What is expected: Return each entry exactly, with none missing.
***** Supplied information *****
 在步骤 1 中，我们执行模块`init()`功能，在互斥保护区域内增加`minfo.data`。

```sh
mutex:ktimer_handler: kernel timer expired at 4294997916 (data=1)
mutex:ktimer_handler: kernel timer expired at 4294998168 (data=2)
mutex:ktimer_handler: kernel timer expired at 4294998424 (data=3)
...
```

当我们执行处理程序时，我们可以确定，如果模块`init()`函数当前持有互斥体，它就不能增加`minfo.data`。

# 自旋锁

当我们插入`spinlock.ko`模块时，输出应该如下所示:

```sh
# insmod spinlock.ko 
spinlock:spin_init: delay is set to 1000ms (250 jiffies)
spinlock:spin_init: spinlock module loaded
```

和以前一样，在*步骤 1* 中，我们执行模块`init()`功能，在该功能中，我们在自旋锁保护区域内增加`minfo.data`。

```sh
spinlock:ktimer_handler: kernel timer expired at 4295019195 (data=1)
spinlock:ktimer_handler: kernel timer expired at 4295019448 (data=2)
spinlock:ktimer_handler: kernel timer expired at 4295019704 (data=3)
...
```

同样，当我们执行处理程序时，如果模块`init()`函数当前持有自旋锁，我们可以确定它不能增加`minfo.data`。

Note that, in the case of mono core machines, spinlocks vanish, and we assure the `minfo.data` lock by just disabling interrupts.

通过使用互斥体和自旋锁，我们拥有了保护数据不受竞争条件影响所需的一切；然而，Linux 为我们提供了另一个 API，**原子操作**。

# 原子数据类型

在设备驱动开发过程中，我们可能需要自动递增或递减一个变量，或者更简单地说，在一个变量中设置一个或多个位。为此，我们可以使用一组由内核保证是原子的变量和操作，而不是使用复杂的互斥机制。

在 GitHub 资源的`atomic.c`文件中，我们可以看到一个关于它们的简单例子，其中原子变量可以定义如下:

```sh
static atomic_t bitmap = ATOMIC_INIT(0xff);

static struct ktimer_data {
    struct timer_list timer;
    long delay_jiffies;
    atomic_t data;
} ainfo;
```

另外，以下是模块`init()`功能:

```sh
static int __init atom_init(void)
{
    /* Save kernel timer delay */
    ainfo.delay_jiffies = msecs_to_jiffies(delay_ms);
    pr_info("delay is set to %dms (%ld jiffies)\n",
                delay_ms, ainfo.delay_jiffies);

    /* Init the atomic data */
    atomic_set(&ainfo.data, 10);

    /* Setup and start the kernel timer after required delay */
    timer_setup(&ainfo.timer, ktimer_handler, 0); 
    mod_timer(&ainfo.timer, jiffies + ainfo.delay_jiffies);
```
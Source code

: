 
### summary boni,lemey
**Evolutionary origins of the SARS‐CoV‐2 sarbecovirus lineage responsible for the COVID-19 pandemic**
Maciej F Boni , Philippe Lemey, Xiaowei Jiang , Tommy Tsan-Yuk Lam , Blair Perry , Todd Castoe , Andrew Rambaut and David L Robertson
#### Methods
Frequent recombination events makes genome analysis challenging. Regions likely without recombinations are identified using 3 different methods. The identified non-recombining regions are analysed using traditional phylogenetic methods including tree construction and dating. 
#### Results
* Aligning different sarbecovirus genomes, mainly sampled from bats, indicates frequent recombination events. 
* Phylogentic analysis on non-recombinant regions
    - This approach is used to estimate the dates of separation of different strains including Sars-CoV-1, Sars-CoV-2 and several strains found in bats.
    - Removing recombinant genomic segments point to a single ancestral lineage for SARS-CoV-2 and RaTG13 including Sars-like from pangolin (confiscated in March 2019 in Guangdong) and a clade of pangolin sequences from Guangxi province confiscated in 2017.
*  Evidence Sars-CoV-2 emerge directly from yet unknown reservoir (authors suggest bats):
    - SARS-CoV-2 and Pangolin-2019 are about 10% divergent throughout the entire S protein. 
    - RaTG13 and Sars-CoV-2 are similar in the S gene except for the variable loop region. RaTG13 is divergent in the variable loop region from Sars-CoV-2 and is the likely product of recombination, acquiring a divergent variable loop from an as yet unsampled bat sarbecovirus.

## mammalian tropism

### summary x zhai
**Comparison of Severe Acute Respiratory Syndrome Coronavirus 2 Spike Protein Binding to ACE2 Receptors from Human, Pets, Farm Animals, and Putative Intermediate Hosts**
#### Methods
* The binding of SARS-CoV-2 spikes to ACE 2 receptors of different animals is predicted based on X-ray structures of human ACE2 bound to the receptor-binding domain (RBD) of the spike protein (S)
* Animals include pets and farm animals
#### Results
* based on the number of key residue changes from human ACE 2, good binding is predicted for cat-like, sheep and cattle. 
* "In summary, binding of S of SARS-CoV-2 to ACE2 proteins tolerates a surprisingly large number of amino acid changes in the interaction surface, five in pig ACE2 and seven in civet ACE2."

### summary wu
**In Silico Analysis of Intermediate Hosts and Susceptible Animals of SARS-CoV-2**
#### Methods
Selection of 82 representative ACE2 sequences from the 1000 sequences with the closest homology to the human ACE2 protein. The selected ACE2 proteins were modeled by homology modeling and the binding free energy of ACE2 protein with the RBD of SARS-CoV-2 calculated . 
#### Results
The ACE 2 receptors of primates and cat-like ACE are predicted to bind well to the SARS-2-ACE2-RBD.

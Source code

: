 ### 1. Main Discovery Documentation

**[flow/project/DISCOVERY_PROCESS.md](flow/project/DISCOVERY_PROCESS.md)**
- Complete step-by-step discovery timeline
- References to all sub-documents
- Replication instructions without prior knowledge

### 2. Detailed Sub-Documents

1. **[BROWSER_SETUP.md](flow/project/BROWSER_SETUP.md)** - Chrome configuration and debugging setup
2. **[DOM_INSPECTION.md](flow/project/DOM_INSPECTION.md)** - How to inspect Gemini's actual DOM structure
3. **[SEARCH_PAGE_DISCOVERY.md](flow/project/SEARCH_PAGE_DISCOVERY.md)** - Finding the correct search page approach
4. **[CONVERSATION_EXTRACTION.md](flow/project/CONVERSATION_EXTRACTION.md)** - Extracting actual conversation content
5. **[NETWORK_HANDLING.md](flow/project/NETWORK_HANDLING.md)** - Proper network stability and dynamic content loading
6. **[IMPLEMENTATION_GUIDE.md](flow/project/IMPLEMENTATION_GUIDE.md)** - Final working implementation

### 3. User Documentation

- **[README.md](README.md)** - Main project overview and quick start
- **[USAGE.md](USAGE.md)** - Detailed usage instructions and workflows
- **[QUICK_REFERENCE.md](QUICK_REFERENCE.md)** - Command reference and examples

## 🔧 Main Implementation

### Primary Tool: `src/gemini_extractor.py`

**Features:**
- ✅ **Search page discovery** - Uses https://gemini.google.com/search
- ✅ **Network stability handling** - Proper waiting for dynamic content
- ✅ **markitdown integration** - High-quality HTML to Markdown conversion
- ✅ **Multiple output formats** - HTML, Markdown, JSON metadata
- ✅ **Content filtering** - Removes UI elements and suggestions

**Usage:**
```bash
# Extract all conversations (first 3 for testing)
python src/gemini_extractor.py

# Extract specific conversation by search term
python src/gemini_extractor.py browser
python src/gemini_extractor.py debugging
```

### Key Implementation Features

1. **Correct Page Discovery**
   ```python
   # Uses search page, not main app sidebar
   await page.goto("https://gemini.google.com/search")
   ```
*****
Answer for the task:
 在步骤 1 中，我们执行模块`init()`功能，在互斥保护区域内增加`minfo.data`。

```sh
mutex:ktimer_handler: kernel timer expired at 4294997916 (data=1)
mutex:ktimer_handler: kernel timer expired at 4294998168 (data=2)
mutex:ktimer_handler: kernel timer expired at 4294998424 (data=3)
...
```

当我们执行处理程序时，我们可以确定，如果模块`init()`函数当前持有互斥体，它就不能增加`minfo.data`。

# 自旋锁

当我们插入`spinlock.ko`模块时，输出应该如下所示:

```sh
# insmod spinlock.ko 
spinlock:spin_init: delay is set to 1000ms (250 jiffies)
spinlock:spin_init: spinlock module loaded
```

和以前一样，在*步骤 1* 中，我们执行模块`init()`功能，在该功能中，我们在自旋锁保护区域内增加`minfo.data`。

```sh
spinlock:ktimer_handler: kernel timer expired at 4295019195 (data=1)
spinlock:ktimer_handler: kernel timer expired at 4295019448 (data=2)
spinlock:ktimer_handler: kernel timer expired at 4295019704 (data=3)
...
```

同样，当我们执行处理程序时，如果模块`init()`函数当前持有自旋锁，我们可以确定它不能增加`minfo.data`。

Note that, in the case of mono core machines, spinlocks vanish, and we assure the `minfo.data` lock by just disabling interrupts.

通过使用互斥体和自旋锁，我们拥有了保护数据不受竞争条件影响所需的一切；然而，Linux 为我们提供了另一个 API，**原子操作**。

# 原子数据类型

在设备驱动开发过程中，我们可能需要自动递增或递减一个变量，或者更简单地说，在一个变量中设置一个或多个位。为此，我们可以使用一组由内核保证是原子的变量和操作，而不是使用复杂的互斥机制。

在 GitHub 资源的`atomic.c`文件中，我们可以看到一个关于它们的简单例子，其中原子变量可以定义如下:

```sh
static atomic_t bitmap = ATOMIC_INIT(0xff);

static struct ktimer_data {
    struct timer_list timer;
    long delay_jiffies;
    atomic_t data;
} ainfo;
```

另外，以下是模块`init()`功能:

```sh
static int __init atom_init(void)
{
    /* Save kernel timer delay */
    ainfo.delay_jiffies = msecs_to_jiffies(delay_ms);
    pr_info("delay is set to %dms (%ld jiffies)\n",
                delay_ms, ainfo.delay_jiffies);

    /* Init the atomic data */
    atomic_set(&ainfo.data, 10);

    /* Setup and start the kernel timer after required delay */
    timer_setup(&ainfo.timer, ktimer_handler, 0); 
    mod_timer(&ainfo.timer, jiffies + ainfo.delay_jiffies);
```
Source code

: 
### summary boni,lemey
**Evolutionary origins of the SARS‐CoV‐2 sarbecovirus lineage responsible for the COVID-19 pandemic**
Maciej F Boni , Philippe Lemey, Xiaowei Jiang , Tommy Tsan-Yuk Lam , Blair Perry , Todd Castoe , Andrew Rambaut and David L Robertson
#### Methods
Frequent recombination events makes genome analysis challenging. Regions likely without recombinations are identified using 3 different methods. The identified non-recombining regions are analysed using traditional phylogenetic methods including tree construction and dating. 
#### Results
* Aligning different sarbecovirus genomes, mainly sampled from bats, indicates frequent recombination events. 
* Phylogentic analysis on non-recombinant regions
    - This approach is used to estimate the dates of separation of different strains including Sars-CoV-1, Sars-CoV-2 and several strains found in bats.
    - Removing recombinant genomic segments point to a single ancestral lineage for SARS-CoV-2 and RaTG13 including Sars-like from pangolin (confiscated in March 2019 in Guangdong) and a clade of pangolin sequences from Guangxi province confiscated in 2017.
*  Evidence Sars-CoV-2 emerge directly from yet unknown reservoir (authors suggest bats):
    - SARS-CoV-2 and Pangolin-2019 are about 10% divergent throughout the entire S protein. 
    - RaTG13 and Sars-CoV-2 are similar in the S gene except for the variable loop region. RaTG13 is divergent in the variable loop region from Sars-CoV-2 and is the likely product of recombination, acquiring a divergent variable loop from an as yet unsampled bat sarbecovirus.

## mammalian tropism

### summary x zhai
**Comparison of Severe Acute Respiratory Syndrome Coronavirus 2 Spike Protein Binding to ACE2 Receptors from Human, Pets, Farm Animals, and Putative Intermediate Hosts**
#### Methods
* The binding of SARS-CoV-2 spikes to ACE 2 receptors of different animals is predicted based on X-ray structures of human ACE2 bound to the receptor-binding domain (RBD) of the spike protein (S)
* Animals include pets and farm animals
#### Results
* based on the number of key residue changes from human ACE 2, good binding is predicted for cat-like, sheep and cattle. 
* "In summary, binding of S of SARS-CoV-2 to ACE2 proteins tolerates a surprisingly large number of amino acid changes in the interaction surface, five in pig ACE2 and seven in civet ACE2."

### summary wu
**In Silico Analysis of Intermediate Hosts and Susceptible Animals of SARS-CoV-2**
#### Methods
Selection of 82 representative ACE2 sequences from the 1000 sequences with the closest homology to the human ACE2 protein. The selected ACE2 proteins were modeled by homology modeling and the binding free energy of ACE2 protein with the RBD of SARS-CoV-2 calculated . 
#### Results
The ACE 2 receptors of primates and cat-like ACE are predicted to bind well to the SARS-2-ACE2-RBD.

Source code

: ### 1. Main Discovery Documentation

**[flow/project/DISCOVERY_PROCESS.md](flow/project/DISCOVERY_PROCESS.md)**
- Complete step-by-step discovery timeline
- References to all sub-documents
- Replication instructions without prior knowledge

### 2. Detailed Sub-Documents

1. **[BROWSER_SETUP.md](flow/project/BROWSER_SETUP.md)** - Chrome configuration and debugging setup
2. **[DOM_INSPECTION.md](flow/project/DOM_INSPECTION.md)** - How to inspect Gemini's actual DOM structure
3. **[SEARCH_PAGE_DISCOVERY.md](flow/project/SEARCH_PAGE_DISCOVERY.md)** - Finding the correct search page approach
4. **[CONVERSATION_EXTRACTION.md](flow/project/CONVERSATION_EXTRACTION.md)** - Extracting actual conversation content
5. **[NETWORK_HANDLING.md](flow/project/NETWORK_HANDLING.md)** - Proper network stability and dynamic content loading
6. **[IMPLEMENTATION_GUIDE.md](flow/project/IMPLEMENTATION_GUIDE.md)** - Final working implementation

### 3. User Documentation

- **[README.md](README.md)** - Main project overview and quick start
- **[USAGE.md](USAGE.md)** - Detailed usage instructions and workflows
- **[QUICK_REFERENCE.md](QUICK_REFERENCE.md)** - Command reference and examples

## 🔧 Main Implementation

### Primary Tool: `src/gemini_extractor.py`

**Features:**
- ✅ **Search page discovery** - Uses https://gemini.google.com/search
- ✅ **Network stability handling** - Proper waiting for dynamic content
- ✅ **markitdown integration** - High-quality HTML to Markdown conversion
- ✅ **Multiple output formats** - HTML, Markdown, JSON metadata
- ✅ **Content filtering** - Removes UI elements and suggestions

**Usage:**
```bash
# Extract all conversations (first 3 for testing)
python src/gemini_extractor.py

# Extract specific conversation by search term
python src/gemini_extractor.py browser
python src/gemini_extractor.py debugging
```

### Key Implementation Features

1. **Correct Page Discovery**
   ```python
   # Uses search page, not main app sidebar
   await page.goto("https://gemini.google.com/search")
   ```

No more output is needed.